Our pragmatic experiences with (ZFS) disk errors in our infrastructure
I wrote before about when we replace disks based on errors (and then more on ZFS read errors). Today I want to talk about our pragmatic experiences in our fileserver infrastructure. The first and most important thing to understand about our experiences is that in our environment disk errors are indirect things. Because we are using iSCSI backends, ZFS does not have access to the actual SATA disk status; instead, all it gets is whatever the iSCSI backends report.
(I find it plausible and indeed likely that ZFS could behave somewhat differently if it was dealing directly with SATA disks and had better error reports available to it.)
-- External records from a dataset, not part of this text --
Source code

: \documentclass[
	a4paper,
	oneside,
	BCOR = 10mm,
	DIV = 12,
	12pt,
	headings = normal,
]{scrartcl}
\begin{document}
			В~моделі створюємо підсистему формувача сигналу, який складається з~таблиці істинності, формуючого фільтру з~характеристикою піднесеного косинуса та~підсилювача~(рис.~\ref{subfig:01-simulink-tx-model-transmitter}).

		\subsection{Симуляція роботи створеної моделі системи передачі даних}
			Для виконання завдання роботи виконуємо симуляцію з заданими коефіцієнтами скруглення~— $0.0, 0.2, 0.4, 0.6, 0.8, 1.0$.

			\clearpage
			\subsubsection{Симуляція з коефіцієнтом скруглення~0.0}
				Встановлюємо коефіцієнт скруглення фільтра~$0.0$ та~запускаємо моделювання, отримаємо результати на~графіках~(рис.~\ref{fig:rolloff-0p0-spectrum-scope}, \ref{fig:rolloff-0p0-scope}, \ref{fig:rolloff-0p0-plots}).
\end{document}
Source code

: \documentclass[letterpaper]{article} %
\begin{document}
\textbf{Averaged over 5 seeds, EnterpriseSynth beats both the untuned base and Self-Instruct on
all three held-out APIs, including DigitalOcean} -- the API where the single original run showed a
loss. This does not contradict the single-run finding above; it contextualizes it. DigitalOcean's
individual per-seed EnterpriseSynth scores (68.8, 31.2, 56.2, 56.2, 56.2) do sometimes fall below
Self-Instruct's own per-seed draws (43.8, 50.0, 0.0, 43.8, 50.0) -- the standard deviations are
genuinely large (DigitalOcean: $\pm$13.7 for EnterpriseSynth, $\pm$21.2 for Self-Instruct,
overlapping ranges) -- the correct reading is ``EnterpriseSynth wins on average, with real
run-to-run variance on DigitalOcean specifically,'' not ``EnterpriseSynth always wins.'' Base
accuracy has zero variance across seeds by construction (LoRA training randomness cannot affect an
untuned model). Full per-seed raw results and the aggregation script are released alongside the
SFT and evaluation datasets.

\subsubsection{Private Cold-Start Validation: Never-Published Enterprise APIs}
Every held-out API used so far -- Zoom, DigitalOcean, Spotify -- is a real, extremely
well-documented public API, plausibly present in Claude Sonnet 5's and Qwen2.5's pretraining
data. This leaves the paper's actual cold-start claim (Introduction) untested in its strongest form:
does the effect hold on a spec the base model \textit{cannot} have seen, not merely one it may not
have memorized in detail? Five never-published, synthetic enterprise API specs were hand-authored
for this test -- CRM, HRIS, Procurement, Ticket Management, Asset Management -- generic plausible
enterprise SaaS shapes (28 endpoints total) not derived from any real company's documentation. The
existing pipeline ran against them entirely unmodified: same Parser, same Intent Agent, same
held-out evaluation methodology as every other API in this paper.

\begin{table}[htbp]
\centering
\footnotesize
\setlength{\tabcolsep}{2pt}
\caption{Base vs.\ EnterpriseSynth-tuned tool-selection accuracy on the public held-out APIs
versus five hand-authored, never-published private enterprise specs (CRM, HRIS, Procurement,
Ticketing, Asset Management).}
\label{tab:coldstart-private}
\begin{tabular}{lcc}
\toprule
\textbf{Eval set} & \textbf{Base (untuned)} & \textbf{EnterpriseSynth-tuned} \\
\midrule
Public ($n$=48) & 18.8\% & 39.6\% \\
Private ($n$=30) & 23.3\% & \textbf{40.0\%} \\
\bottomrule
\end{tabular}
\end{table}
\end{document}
On the backends themselves we see two levels of read errors, what I will call soft read errors and hard read errors. Both soft and hard read errors seem to generally result in SATA channel resets (which affect all disks on the channel); the difference between the two is that at the end of a soft error the read appears to succeed, while at the end of a hard error we see the Linux kernel log an actual read error (and then iSCSI relays the read error to Solaris and ZFS). On the backends, soft disk errors only report the ATA device name for the disk involved, which can make finding it a little bit interesting; hard read errors report the full name. Handling soft read errors can sometimes take long enough that Solaris sees an IO timeout and retries the IO (and logs a message about it), but usually the only sign on the fileservers themselves is slow IO.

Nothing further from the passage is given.